To achieve this goal, the patch is designed to deliver vaccines into the skin’s dermis and epidermis, and may improve the vaccine’s ability to provoke immune response. The skin is a potent site for vaccination due to an abundance of blood and lymphatic vessels, and many different types of immune cells are present. The patch was given as a “booster” vaccine to mice four weeks after an inactive flu vaccine, then introduced to H1N1 and H3N2 influenza viruses. Mice receiving the microneedle patch displayed significantly enhanced survival and cellular immune responses, as well as long-term antibody-mediated immunity.
Further, microneedle vaccines are much friendlier to patients. Microneedles penetrate the upper layer of the skin, just enough to avoid touching the nerves. A successful microneedle product could have major implications for healthcare delivery—the chronically ill would not have to take daily injections. They also offer a hygiene benefit. Since the patch doesn’t enter the bloodstream, there is less risk of spreading infections.

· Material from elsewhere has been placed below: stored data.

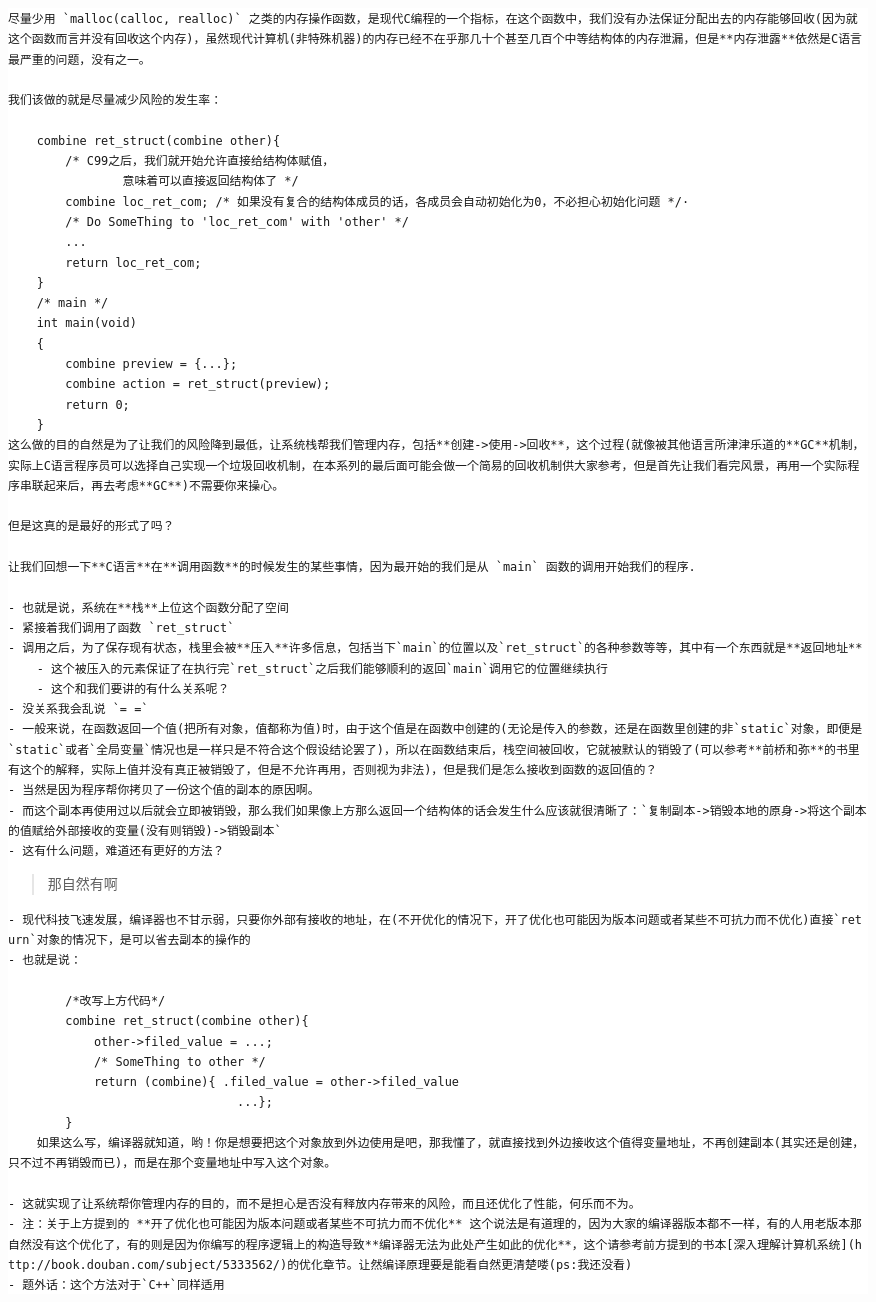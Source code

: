 	尽量少用 `malloc(calloc, realloc)` 之类的内存操作函数，是现代C编程的一个指标，在这个函数中，我们没有办法保证分配出去的内存能够回收(因为就这个函数而言并没有回收这个内存)，虽然现代计算机(非特殊机器)的内存已经不在乎那几十个甚至几百个中等结构体的内存泄漏，但是**内存泄露**依然是C语言最严重的问题，没有之一。

	我们该做的就是尽量减少风险的发生率：

		combine ret_struct(combine other){
			/* C99之后，我们就开始允许直接给结构体赋值，
					意味着可以直接返回结构体了 */
			combine loc_ret_com; /* 如果没有复合的结构体成员的话，各成员会自动初始化为0，不必担心初始化问题 */·
			/* Do SomeThing to 'loc_ret_com' with 'other' */ 
			...
			return loc_ret_com;
		}
		/* main */
		int main(void)
		{
			combine preview = {...};
			combine action = ret_struct(preview);
			return 0;
		}
	这么做的目的自然是为了让我们的风险降到最低，让系统栈帮我们管理内存，包括**创建->使用->回收**，这个过程(就像被其他语言所津津乐道的**GC**机制，实际上C语言程序员可以选择自己实现一个垃圾回收机制，在本系列的最后面可能会做一个简易的回收机制供大家参考，但是首先让我们看完风景，再用一个实际程序串联起来后，再去考虑**GC**)不需要你来操心。

	但是这真的是最好的形式了吗？

	让我们回想一下**C语言**在**调用函数**的时候发生的某些事情，因为最开始的我们是从 `main` 函数的调用开始我们的程序.
		 
	- 也就是说，系统在**栈**上位这个函数分配了空间
	- 紧接着我们调用了函数 `ret_struct`
	- 调用之后，为了保存现有状态，栈里会被**压入**许多信息，包括当下`main`的位置以及`ret_struct`的各种参数等等，其中有一个东西就是**返回地址**
		- 这个被压入的元素保证了在执行完`ret_struct`之后我们能够顺利的返回`main`调用它的位置继续执行
		- 这个和我们要讲的有什么关系呢？
	- 没关系我会乱说 `= =`
	- 一般来说，在函数返回一个值(把所有对象，值都称为值)时，由于这个值是在函数中创建的(无论是传入的参数，还是在函数里创建的非`static`对象，即便是`static`或者`全局变量`情况也是一样只是不符合这个假设结论罢了)，所以在函数结束后，栈空间被回收，它就被默认的销毁了(可以参考**前桥和弥**的书里有这个的解释，实际上值并没有真正被销毁了，但是不允许再用，否则视为非法)，但是我们是怎么接收到函数的返回值的？
	- 当然是因为程序帮你拷贝了一份这个值的副本的原因啊。
	- 而这个副本再使用过以后就会立即被销毁，那么我们如果像上方那么返回一个结构体的话会发生什么应该就很清晰了：`复制副本->销毁本地的原身->将这个副本的值赋给外部接收的变量(没有则销毁)->销毁副本`
	- 这有什么问题，难道还有更好的方法？
> 那自然有啊

	- 现代科技飞速发展，编译器也不甘示弱，只要你外部有接收的地址，在(不开优化的情况下，开了优化也可能因为版本问题或者某些不可抗力而不优化)直接`return`对象的情况下，是可以省去副本的操作的
	- 也就是说：

			/*改写上方代码*/
			combine ret_struct(combine other){
				other->filed_value = ...;
				/* SomeThing to other */
				return (combine){ .filed_value = other->filed_value
									...};
			}
		如果这么写，编译器就知道，哟！你是想要把这个对象放到外边使用是吧，那我懂了，就直接找到外边接收这个值得变量地址，不再创建副本(其实还是创建，只不过不再销毁而已)，而是在那个变量地址中写入这个对象。
		
	- 这就实现了让系统帮你管理内存的目的，而不是担心是否没有释放内存带来的风险，而且还优化了性能，何乐而不为。
	- 注：关于上方提到的 **开了优化也可能因为版本问题或者某些不可抗力而不优化** 这个说法是有道理的，因为大家的编译器版本都不一样，有的人用老版本那自然没有这个优化了，有的则是因为你编写的程序逻辑上的构造导致**编译器无法为此处产生如此的优化**，这个请参考前方提到的书本[深入理解计算机系统](http://book.douban.com/subject/5333562/)的优化章节。让然编译原理要是能看自然更清楚喽(ps:我还没看)
	- 题外话：这个方法对于`C++`同样适用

Implantable devices also offer a number of advantages for improved drug delivery. An implantable pump or drug-eluting implant allows site-specific administration wherever the pharmaceutical is most needed. It can also allow significantly lower doses of the medicine, which can minimize potential side effects. Brachytherapy, for example, involves radioactive implants placed into or near a brain tumor during surgery. Since the radiation only travels a short distance within the body, damage to nearby tissue—a concern common to radiation therapy—is reduced.
The brain is particularly challenging for drug delivery because of the blood-brain barrier (BBB), a highly selective semipermeable border separating circulating blood from the brain and extracellular fluid in the central nervous system. Though it allows water, some gases, glucose, and amino acids to pass through, large molecules (i.e., pharmaceuticals) are restricted access.
In addition, the pharmaceuticals themselves can make the method of delivery challenging. Chemotherapeutic agents can be particularly damaging, and oncologists are working hard to find ways to reduce the chemo dose while effectively treating a tumor. Targeted drug delivery via implantable pharmaceutical vehicles are one way to tackle this issue.
“We have started seeing requirements for drug delivery systems into more challenging areas,” said Ed White, Manager of OEM & International Sales Operations for B. Braun Medical Inc., a Bethlehem, Pa.-based firm that specializes in infusion therapy and pain management and develops, manufactures, and markets medical products and services for the healthcare industry. “We are developing long-term implantable devices to serve this need as a drug delivery method.”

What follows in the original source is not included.